Il faut noter que les Romands ne sont pas les seuls à se plaindre avec quelque raison. La Suisse orientale a aussi été marginalisée. Le trajet Winterthur-St.Gall a grand besoin d’être modernisé. Que s’est-il passé? C’est simple: tout l’effort a été concentré sur le trajet Berne-Zurich, redessiné, hautement performant. Succès dû à l’insistance, au poids politique des cantons concernés. Ils ont su imposer leurs priorités aux stratèges des CFF et leurs bureaux d’études, tous alémaniques, soit dit au passage.

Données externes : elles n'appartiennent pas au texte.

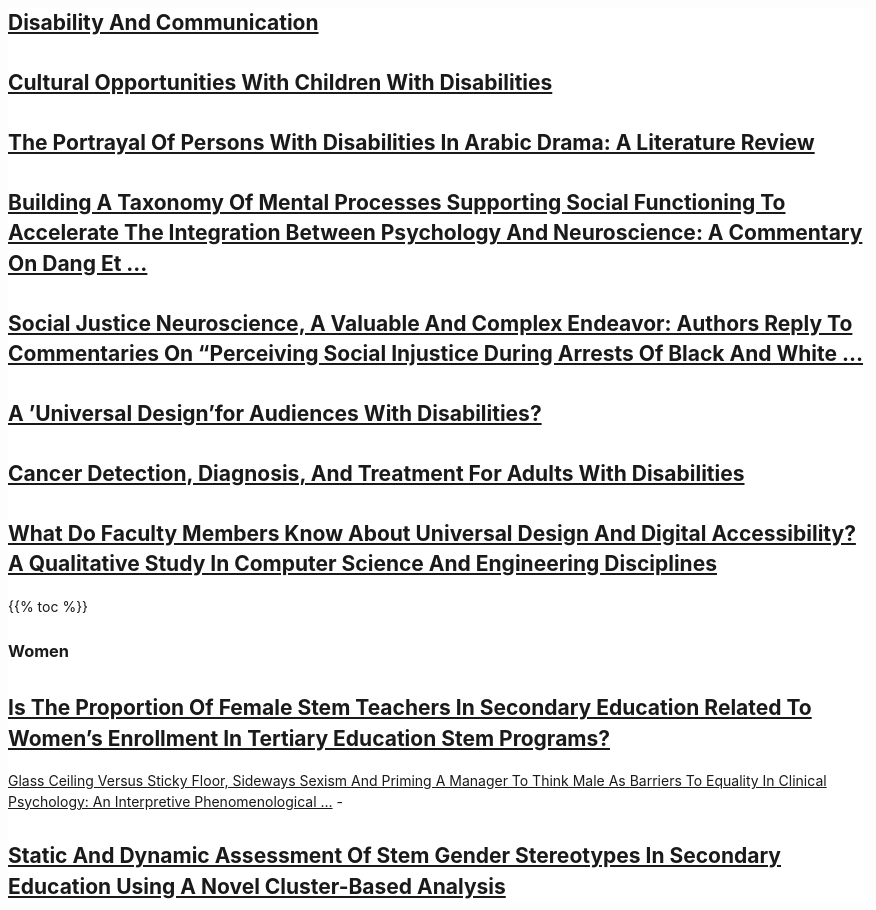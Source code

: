 [Disability And
Communication](https://www.taylorfrancis.com/chapters/edit/10.4324/9781003220466-7/disability-communication-julie-ann-scott-pollock)
-

[Cultural Opportunities With Children With
Disabilities](https://www.taylorfrancis.com/chapters/edit/10.4324/9781003190073-9/cultural-opportunities-children-disabilities-karrie-swan-april-schottelkorb)
-

[The Portrayal Of Persons With Disabilities In Arabic Drama: A
Literature
Review](https://www.sciencedirect.com/science/article/pii/S0891422222000518)
-

[Building A Taxonomy Of Mental Processes Supporting Social Functioning
To Accelerate The Integration Between Psychology And Neuroscience: A
Commentary On Dang
Et …](https://www.sciencedirect.com/science/article/pii/S1053811922002798)
-

[Social Justice Neuroscience, A Valuable And Complex Endeavor: Authors
Reply To Commentaries On “Perceiving Social Injustice During Arrests Of
Black And
White …](https://www.sciencedirect.com/science/article/pii/S1053811922002828)
-

[A ’Universal Design’for Audiences With
Disabilities?](https://www.taylorfrancis.com/chapters/edit/10.4324/9781003033226-14/universal-design-audiences-disabilities-bree-hadley)
-

[Cancer Detection, Diagnosis, And Treatment For Adults With
Disabilities](https://www.sciencedirect.com/science/article/pii/S1470204522000183)
-

[What Do Faculty Members Know About Universal Design And Digital
Accessibility? A Qualitative Study In Computer Science And Engineering
Disciplines](https://link.springer.com/article/10.1007/s10209-022-00875-x)
-

{{% toc %}}

### Women

[Is The Proportion Of Female Stem Teachers In Secondary Education
Related To Women’s Enrollment In Tertiary Education Stem
Programs?](https://www.sciencedirect.com/science/article/pii/S0738059322000414)
-

[Glass Ceiling Versus Sticky Floor, Sideways Sexism And Priming A
Manager To Think Male As Barriers To Equality In Clinical Psychology: An
Interpretive
Phenomenological …](https://psycnet.apa.org/record/2022-46165-001) -

[Static And Dynamic Assessment Of Stem Gender Stereotypes In Secondary
Education Using A Novel Cluster-Based
Analysis](https://link.springer.com/article/10.1007/s10798-022-09746-1)
-
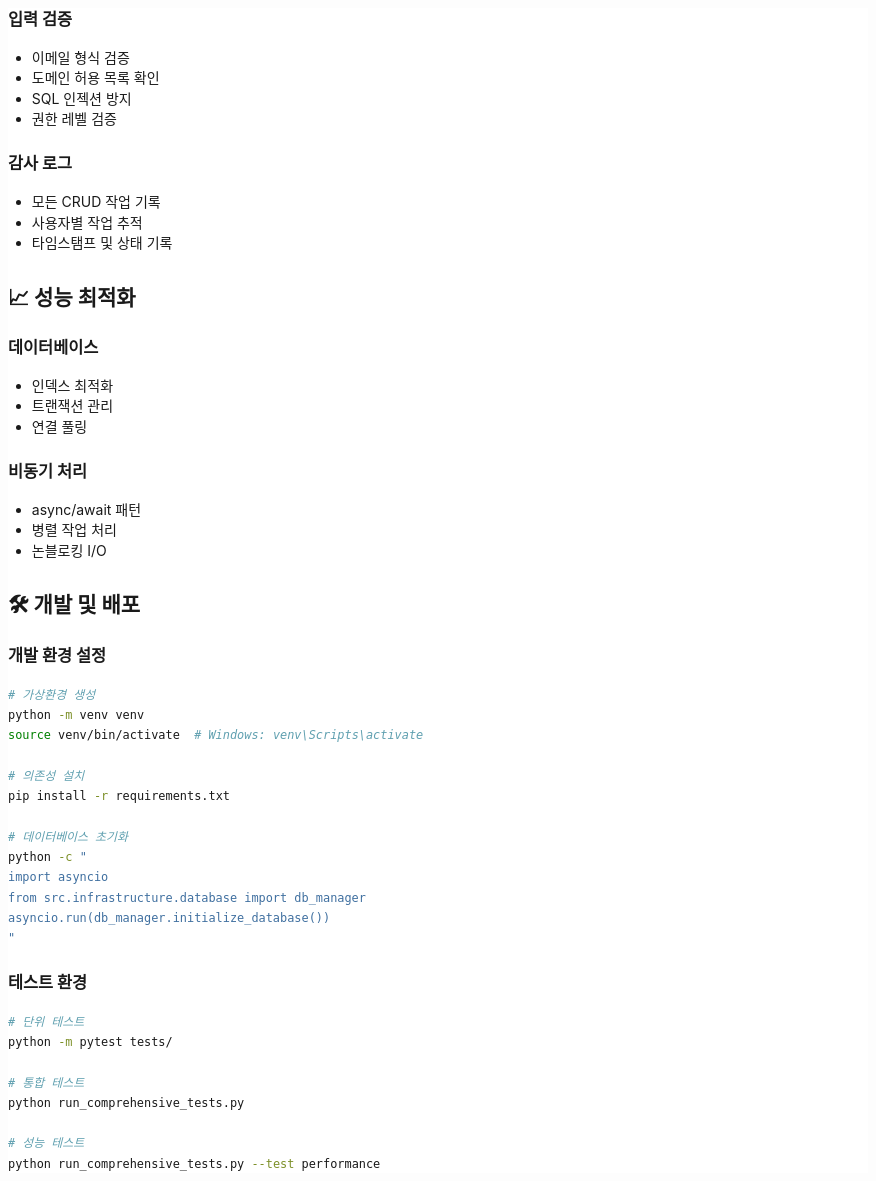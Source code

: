 ### 입력 검증
- 이메일 형식 검증
- 도메인 허용 목록 확인
- SQL 인젝션 방지
- 권한 레벨 검증

### 감사 로그
- 모든 CRUD 작업 기록
- 사용자별 작업 추적
- 타임스탬프 및 상태 기록

## 📈 성능 최적화

### 데이터베이스
- 인덱스 최적화
- 트랜잭션 관리
- 연결 풀링

### 비동기 처리
- async/await 패턴
- 병렬 작업 처리
- 논블로킹 I/O

## 🛠️ 개발 및 배포

### 개발 환경 설정
```bash
# 가상환경 생성
python -m venv venv
source venv/bin/activate  # Windows: venv\Scripts\activate

# 의존성 설치
pip install -r requirements.txt

# 데이터베이스 초기화
python -c "
import asyncio
from src.infrastructure.database import db_manager
asyncio.run(db_manager.initialize_database())
"
```

### 테스트 환경
```bash
# 단위 테스트
python -m pytest tests/

# 통합 테스트
python run_comprehensive_tests.py

# 성능 테스트
python run_comprehensive_tests.py --test performance
```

Et voilà que Vincent Ducrot, après avoir expliqué aux Romands que «quelques minutes de plus, c’est pas si grave», fait une révélation dans les médias alémaniques. Un projet lui tient à cœur qu’il chiffre à sept milliards: améliorer encore la ligne Berne-Zurich, la plus performante de tout le réseau. Entre la ville fédérale et Olten, les trains peuvent rouler jusqu’à 200 km/h mais ensuite doivent ralentir. A une vitesse cependant encore deux fois supérieure à celle des malheureux convois qui serpentent entre Lausanne et Fribourg. Il est même prévu un tunnel de 30 kilomètres entre Rupperswil (AG) et Altstettent (ZH), réservé au trafic des voyageurs et permettant des pointes jusqu’à 250 km/h. Ducrot martèle: «Nous devons rouler plus vite à travers la Suisse». Le double langage ne lui fait pas peur. Le Conseiller fédéral Rösti le freine cependant dans ses élans, préférant quant à lui améliorer le réseau autoroutier engorgé autour de Zurich. Ce sera aux Chambres de trancher.

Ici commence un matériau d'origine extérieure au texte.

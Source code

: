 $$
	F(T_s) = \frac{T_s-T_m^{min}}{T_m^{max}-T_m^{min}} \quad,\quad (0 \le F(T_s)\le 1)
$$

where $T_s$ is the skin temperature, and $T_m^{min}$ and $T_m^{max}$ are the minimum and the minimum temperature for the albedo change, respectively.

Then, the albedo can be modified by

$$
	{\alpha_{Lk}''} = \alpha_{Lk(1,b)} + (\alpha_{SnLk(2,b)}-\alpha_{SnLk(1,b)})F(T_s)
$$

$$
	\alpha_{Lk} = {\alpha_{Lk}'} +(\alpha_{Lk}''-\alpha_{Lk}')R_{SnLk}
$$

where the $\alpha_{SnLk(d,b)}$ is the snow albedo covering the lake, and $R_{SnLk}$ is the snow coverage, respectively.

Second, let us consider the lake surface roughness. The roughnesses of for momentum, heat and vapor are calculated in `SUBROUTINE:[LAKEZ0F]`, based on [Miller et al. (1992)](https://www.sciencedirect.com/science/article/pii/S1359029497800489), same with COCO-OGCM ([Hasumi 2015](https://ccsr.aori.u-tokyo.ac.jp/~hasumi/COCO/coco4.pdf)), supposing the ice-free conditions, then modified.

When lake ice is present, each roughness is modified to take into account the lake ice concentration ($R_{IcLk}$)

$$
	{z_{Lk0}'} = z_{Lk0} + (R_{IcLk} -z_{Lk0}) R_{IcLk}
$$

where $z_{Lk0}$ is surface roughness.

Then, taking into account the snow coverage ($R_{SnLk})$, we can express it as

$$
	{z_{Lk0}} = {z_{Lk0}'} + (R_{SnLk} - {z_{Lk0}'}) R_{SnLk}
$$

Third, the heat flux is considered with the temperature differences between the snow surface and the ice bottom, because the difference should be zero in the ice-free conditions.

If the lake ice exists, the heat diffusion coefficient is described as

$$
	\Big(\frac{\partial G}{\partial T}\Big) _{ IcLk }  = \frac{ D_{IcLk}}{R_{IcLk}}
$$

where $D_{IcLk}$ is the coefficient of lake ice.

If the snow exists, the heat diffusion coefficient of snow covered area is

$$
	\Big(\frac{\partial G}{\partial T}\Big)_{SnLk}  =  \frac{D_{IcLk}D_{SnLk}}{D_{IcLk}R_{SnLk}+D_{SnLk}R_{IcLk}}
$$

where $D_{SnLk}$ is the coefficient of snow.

Les Romands se réveilleront-ils? Sauront-ils trouver une alliance avec leurs collègues de Suisse orientale pour imposer des priorités plus urgentes et raisonnables? Il faudrait pour cela qu’ils se plongent sérieusement dans le dossier. Les pieds sur terre. Mais il est tellement plus facile de rabâcher les rengaines générales sur le climat. Le nez en l’air.
VOS RÉACTIONS SUR LE SUJET
3 Commentaires
@marcello 12.05.2023 | 09h05
«C'est une façon de voir. Regarder les élus romands qui ne se préoccupent pas ou trop peu du réseau de transport public (y compris les bus), qui ne veulent pas ouvrir de crédit supplémentaire en attendant béattement les subventions de Berne.
A Zürich les votations pour des crédits des TP sont approuvés . Exemple en 2001, gare de Zürich, 82% de JA pour un crédit de 580 mio.
Prenez la votation sur Neuchâtel: simplifier le trajet Neuch- La Chaux par un nouveau traçé ferroviaire : c'est refusé.
Et quand ça coince en Romandie, ça coince et ça va coincer sérieusement si l'on ne fait rien. Le prix a payé est actuellement faible, par rapport à l'attitude de la Romandie ces dernières années.»
@Bogner Shiva 212 12.05.2023 | 12h26
«Pour une fois je vais être très concis, nous avons un système ferriovaire à l'exacte image de la médiocrité des politiques Romands et là je me force à être poli !!! Quand à ce monsieur Ducrot il ne peut que démontrer l'arrogance de certaines personnes payées par des intérêts tous sauf publics...là aussi je me force à la politesse !»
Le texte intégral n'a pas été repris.